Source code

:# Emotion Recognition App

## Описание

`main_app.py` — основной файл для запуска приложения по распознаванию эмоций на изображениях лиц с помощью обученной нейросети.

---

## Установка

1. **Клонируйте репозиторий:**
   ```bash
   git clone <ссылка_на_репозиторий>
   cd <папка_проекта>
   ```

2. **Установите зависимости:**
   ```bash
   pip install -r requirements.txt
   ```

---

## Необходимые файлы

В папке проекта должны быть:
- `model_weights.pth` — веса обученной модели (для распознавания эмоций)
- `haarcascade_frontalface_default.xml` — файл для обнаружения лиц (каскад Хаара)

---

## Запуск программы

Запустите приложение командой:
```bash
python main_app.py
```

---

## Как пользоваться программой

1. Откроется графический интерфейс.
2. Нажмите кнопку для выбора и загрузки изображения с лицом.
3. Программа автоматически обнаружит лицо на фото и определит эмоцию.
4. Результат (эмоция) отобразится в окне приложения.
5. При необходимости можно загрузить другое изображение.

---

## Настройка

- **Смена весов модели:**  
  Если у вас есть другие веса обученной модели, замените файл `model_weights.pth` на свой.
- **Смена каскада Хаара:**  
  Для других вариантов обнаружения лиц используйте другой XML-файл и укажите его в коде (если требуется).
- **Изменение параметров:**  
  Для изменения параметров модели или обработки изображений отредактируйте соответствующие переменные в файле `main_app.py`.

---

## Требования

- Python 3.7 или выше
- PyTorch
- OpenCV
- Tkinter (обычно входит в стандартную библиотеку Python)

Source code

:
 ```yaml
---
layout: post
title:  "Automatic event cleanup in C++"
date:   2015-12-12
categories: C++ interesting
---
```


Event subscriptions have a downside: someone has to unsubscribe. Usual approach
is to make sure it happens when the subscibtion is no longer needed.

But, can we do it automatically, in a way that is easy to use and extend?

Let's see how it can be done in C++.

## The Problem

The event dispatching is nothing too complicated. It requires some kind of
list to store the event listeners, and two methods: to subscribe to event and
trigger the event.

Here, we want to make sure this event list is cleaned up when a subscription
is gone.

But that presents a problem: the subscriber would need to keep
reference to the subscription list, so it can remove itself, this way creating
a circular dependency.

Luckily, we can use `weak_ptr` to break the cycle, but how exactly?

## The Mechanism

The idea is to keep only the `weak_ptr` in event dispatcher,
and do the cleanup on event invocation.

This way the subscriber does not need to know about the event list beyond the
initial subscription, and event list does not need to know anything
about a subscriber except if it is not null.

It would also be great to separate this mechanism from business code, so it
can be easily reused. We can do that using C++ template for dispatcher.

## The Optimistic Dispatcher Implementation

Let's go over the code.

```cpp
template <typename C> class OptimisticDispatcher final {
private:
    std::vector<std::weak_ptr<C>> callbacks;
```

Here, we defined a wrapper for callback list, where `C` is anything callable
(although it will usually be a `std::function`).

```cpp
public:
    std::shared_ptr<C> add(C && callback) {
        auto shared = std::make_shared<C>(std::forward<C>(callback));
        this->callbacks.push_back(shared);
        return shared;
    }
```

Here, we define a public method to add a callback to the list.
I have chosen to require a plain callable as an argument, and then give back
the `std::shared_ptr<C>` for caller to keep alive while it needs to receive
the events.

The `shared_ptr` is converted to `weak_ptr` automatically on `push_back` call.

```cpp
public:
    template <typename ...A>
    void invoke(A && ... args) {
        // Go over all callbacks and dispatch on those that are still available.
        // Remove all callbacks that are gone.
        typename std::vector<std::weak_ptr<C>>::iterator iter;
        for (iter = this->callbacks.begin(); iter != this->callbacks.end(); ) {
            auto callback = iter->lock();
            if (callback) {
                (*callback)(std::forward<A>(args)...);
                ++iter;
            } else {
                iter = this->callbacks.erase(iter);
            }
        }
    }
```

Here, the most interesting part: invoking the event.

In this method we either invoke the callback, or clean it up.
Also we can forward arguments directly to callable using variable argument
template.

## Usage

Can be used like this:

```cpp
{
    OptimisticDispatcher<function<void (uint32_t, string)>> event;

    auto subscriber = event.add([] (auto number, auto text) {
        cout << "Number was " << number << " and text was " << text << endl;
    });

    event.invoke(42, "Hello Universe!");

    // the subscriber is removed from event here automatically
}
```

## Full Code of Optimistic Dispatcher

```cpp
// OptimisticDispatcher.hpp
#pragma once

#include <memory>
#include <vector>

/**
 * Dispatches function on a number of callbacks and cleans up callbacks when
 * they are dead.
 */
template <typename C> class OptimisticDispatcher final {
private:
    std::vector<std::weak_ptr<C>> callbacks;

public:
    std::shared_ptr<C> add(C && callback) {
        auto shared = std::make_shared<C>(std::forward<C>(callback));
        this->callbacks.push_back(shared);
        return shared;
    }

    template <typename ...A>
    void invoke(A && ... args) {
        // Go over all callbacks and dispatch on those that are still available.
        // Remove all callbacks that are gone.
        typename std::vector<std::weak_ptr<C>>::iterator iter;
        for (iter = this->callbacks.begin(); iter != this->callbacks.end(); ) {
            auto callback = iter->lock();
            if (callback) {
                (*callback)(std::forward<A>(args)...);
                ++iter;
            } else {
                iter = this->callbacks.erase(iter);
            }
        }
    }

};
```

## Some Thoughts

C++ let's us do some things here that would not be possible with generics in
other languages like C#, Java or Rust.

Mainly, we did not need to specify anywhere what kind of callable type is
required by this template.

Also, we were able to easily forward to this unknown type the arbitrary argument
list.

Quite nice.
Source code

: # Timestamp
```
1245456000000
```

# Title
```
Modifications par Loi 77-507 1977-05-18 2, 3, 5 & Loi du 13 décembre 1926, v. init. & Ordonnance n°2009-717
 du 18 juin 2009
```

★ ★ ★ ★ ★ ★ ★

Exercise requirements: Each line of the records that contains the string "обнаружения" must be copied.

Output:
- `haarcascade_frontalface_default.xml` — файл для обнаружения лиц (каскад Хаара)
  Для других вариантов обнаружения лиц используйте другой XML-файл и укажите его в коде (если требуется).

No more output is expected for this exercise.